Jaeger noticed that these situations happen much too often and can be destructive. “Sometimes people do it to make themselves feel better,” she said.

It is also not uncommon for girls to experiment with dieting in order to lose weight. These diets can range from intense juice cleanses to a cayenne pepper diet. Students often have false notions of healthful eating, including beliefs that “sugar is the devil” and “diet sodas are healthier than regular sodas”. Some students complain about the frequent presence of food in SPA classes, advisories ,and activities.

Sadly, these beliefs regarding weight and body image are often ignored and laughed off, when in actuality, they are cries for help.

The School Steps In

Many classes at SPA are making sure that students do not fall into the trap of dieting, unhealthy eating, and negative body perception. Tenth grade Wellness discusses eating disorders, disordered eating, and body image.

Upperclassmen English elective Gender in Literature also looks at body expectations for boys and girls. The freshmen class Fitness for Life has added a new unit on healthy eating and eating disorders, per the request of Upper School Principal Chris Hughes and Upper School Counselor Susanna Short.

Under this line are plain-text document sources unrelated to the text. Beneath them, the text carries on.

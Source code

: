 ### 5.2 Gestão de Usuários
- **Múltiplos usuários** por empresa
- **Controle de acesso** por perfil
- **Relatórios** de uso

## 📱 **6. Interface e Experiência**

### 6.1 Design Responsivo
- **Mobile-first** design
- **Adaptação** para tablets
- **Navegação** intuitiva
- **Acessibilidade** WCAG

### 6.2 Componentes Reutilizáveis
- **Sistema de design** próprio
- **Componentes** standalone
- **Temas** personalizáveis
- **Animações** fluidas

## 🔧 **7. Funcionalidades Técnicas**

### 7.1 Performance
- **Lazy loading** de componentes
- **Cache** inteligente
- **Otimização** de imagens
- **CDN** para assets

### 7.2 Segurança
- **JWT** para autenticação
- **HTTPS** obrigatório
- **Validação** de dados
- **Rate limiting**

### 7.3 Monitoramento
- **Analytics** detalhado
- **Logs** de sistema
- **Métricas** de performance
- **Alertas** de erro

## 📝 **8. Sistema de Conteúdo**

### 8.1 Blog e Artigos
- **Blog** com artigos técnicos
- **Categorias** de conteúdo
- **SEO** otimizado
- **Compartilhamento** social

According to Fitness for Life teacher Kaitlyn Frenchick, the new unit covers basic healthy eating habits and debunks common nutrition myths.

“Most [SPA students] think that you need [only] 1500 [calories] a day,” she said. “In order for your body to function, and even to perform in the classroom and on the field, you need that fuel source.” Frenchick continued, stating that the average active student needs 2000-3000 calories a day.

The unit also includes information about eating disorders. “I explain what they consist of. I also talk about where somebody can go to get help if they have an eating disorder or even if you think somebody has one and how to go about that,” Frenchick said.

Frenchick makes sure to address that eating disorders are widespread, affecting females and males alike. “I stress that it is not a gender specific disorder, both male and female can get it,” she said.

She addresses that even though many athletes, including gymnasts, dancers, and runners are pressured to be a certain weight and have a specific body type, it is important for everyone to take care of their bodies. “It is not just the athletes. I’m trying to stress to even the kids performing in theater, music, even in the classroom, that you need that fuel for doing your homework and getting stuff done,” Frenchick continued.

Even though this education can be both helpful and preventative, it is not the answer to stopping eating disorders from developing. Eating disorders are mental illnesses, and there isn’t a singualr source of their development.The path to treatment and healing is different for each person. Eating disorders should never be made into jokes or taken lightly.

It is important to keep in mind that what one says about another person’s appearance, even when well-intentioned, can be both hurtful and harmful to many. Students should be seen for who they truly are, their personality and interests, not how they look.